Records provided>
______
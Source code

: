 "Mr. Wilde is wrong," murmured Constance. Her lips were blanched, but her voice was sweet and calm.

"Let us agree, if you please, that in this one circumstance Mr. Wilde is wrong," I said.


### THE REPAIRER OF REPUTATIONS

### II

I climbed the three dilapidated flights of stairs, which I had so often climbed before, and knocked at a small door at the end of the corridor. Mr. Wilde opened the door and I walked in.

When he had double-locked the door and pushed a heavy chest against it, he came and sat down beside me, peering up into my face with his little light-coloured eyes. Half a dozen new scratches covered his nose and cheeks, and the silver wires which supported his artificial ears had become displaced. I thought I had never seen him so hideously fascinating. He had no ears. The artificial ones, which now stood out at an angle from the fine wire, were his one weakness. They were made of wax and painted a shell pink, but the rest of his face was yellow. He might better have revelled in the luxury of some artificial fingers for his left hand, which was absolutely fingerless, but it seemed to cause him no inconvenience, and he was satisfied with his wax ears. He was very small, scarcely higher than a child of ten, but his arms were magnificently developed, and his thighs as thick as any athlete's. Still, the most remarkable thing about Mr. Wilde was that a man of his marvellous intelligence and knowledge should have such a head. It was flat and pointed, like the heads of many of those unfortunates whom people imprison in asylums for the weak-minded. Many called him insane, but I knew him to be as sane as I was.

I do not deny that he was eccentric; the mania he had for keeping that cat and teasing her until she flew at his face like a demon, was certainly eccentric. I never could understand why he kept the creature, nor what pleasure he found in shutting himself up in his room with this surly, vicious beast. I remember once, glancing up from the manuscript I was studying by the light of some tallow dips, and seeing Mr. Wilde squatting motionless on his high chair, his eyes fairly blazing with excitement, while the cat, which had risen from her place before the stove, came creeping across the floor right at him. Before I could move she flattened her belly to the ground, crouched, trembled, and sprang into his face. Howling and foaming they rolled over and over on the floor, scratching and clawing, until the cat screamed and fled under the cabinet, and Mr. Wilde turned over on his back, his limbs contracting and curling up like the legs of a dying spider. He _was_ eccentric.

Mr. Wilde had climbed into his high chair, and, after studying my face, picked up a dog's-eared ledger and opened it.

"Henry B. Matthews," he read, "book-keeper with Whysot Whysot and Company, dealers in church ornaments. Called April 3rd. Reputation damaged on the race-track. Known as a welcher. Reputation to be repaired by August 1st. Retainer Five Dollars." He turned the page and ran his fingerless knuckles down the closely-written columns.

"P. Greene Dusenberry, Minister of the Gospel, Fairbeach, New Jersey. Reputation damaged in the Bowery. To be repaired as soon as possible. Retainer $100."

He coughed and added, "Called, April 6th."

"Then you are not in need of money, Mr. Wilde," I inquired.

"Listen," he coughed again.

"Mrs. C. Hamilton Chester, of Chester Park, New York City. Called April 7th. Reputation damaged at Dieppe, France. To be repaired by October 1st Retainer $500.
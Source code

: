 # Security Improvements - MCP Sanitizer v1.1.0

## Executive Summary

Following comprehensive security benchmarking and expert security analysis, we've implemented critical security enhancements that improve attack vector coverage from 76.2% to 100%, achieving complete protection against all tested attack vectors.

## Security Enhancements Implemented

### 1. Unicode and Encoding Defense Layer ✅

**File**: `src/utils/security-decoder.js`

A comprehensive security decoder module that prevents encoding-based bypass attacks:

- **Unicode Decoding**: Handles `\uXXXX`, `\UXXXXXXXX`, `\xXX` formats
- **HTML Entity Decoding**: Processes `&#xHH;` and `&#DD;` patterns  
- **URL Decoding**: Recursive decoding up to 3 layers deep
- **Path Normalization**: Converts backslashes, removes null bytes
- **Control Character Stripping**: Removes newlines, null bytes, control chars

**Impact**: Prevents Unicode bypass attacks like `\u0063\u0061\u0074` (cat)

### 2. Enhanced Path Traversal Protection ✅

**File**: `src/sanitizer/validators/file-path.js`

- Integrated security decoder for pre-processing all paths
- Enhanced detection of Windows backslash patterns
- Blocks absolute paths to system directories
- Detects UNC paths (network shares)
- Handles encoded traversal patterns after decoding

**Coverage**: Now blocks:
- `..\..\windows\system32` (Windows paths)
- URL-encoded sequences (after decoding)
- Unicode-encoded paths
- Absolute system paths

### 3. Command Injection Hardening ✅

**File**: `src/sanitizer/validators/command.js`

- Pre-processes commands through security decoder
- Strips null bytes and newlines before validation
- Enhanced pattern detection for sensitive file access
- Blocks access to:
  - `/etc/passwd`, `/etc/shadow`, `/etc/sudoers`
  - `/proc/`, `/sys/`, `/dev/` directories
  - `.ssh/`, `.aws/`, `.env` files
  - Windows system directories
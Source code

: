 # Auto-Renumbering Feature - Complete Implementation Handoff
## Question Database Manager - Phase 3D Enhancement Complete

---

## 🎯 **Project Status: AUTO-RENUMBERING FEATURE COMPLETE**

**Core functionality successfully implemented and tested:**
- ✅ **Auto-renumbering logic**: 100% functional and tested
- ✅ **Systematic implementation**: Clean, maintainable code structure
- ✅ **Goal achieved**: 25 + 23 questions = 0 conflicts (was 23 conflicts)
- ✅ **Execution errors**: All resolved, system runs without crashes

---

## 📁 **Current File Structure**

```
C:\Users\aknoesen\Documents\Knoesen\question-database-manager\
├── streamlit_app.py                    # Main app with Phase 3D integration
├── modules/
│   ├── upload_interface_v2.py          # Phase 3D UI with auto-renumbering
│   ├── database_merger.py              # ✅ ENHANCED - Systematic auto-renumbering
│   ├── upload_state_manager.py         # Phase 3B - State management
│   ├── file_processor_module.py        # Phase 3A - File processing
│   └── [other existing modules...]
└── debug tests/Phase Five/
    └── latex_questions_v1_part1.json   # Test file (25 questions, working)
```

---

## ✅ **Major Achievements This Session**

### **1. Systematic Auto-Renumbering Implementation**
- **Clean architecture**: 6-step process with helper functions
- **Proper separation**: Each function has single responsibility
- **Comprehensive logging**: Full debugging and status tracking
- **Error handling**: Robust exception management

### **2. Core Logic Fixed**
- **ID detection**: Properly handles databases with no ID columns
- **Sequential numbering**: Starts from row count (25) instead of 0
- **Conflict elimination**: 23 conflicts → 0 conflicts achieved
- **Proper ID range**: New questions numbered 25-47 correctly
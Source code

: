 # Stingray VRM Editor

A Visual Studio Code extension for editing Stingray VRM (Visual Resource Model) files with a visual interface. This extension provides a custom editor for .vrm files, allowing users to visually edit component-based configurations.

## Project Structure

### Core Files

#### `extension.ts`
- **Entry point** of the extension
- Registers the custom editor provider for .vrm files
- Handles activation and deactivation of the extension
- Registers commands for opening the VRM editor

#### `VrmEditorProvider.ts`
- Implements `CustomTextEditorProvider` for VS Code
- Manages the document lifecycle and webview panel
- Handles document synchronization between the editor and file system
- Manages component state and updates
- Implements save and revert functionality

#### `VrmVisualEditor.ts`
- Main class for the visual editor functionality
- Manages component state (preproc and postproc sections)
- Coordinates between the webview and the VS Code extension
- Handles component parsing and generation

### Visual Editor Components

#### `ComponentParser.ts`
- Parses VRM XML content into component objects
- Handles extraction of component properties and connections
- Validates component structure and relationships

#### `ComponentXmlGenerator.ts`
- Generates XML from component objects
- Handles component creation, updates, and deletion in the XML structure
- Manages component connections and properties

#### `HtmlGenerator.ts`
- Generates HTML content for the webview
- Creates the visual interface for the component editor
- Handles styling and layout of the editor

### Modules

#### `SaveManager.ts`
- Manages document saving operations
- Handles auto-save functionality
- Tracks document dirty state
______
The task>
What you give back should be exactly the lines of the data above from the line with "- Windows system directories" through the line with "## Project Structure", both of those included, and nothing more.

Output of the task>
  - Windows system directories
Source code

: # Auto-Renumbering Feature - Complete Implementation Handoff
## Question Database Manager - Phase 3D Enhancement Complete

---

## 🎯 **Project Status: AUTO-RENUMBERING FEATURE COMPLETE**

**Core functionality successfully implemented and tested:**
- ✅ **Auto-renumbering logic**: 100% functional and tested
- ✅ **Systematic implementation**: Clean, maintainable code structure
- ✅ **Goal achieved**: 25 + 23 questions = 0 conflicts (was 23 conflicts)
- ✅ **Execution errors**: All resolved, system runs without crashes

---

## 📁 **Current File Structure**

```
C:\Users\aknoesen\Documents\Knoesen\question-database-manager\
├── streamlit_app.py                    # Main app with Phase 3D integration
├── modules/
│   ├── upload_interface_v2.py          # Phase 3D UI with auto-renumbering
│   ├── database_merger.py              # ✅ ENHANCED - Systematic auto-renumbering
│   ├── upload_state_manager.py         # Phase 3B - State management
│   ├── file_processor_module.py        # Phase 3A - File processing
│   └── [other existing modules...]
└── debug tests/Phase Five/
    └── latex_questions_v1_part1.json   # Test file (25 questions, working)
```

---

## ✅ **Major Achievements This Session**

### **1. Systematic Auto-Renumbering Implementation**
- **Clean architecture**: 6-step process with helper functions
- **Proper separation**: Each function has single responsibility
- **Comprehensive logging**: Full debugging and status tracking
- **Error handling**: Robust exception management

### **2. Core Logic Fixed**
- **ID detection**: Properly handles databases with no ID columns
- **Sequential numbering**: Starts from row count (25) instead of 0
- **Conflict elimination**: 23 conflicts → 0 conflicts achieved
- **Proper ID range**: New questions numbered 25-47 correctly
Source code

: # Stingray VRM Editor

A Visual Studio Code extension for editing Stingray VRM (Visual Resource Model) files with a visual interface. This extension provides a custom editor for .vrm files, allowing users to visually edit component-based configurations.

## Project Structure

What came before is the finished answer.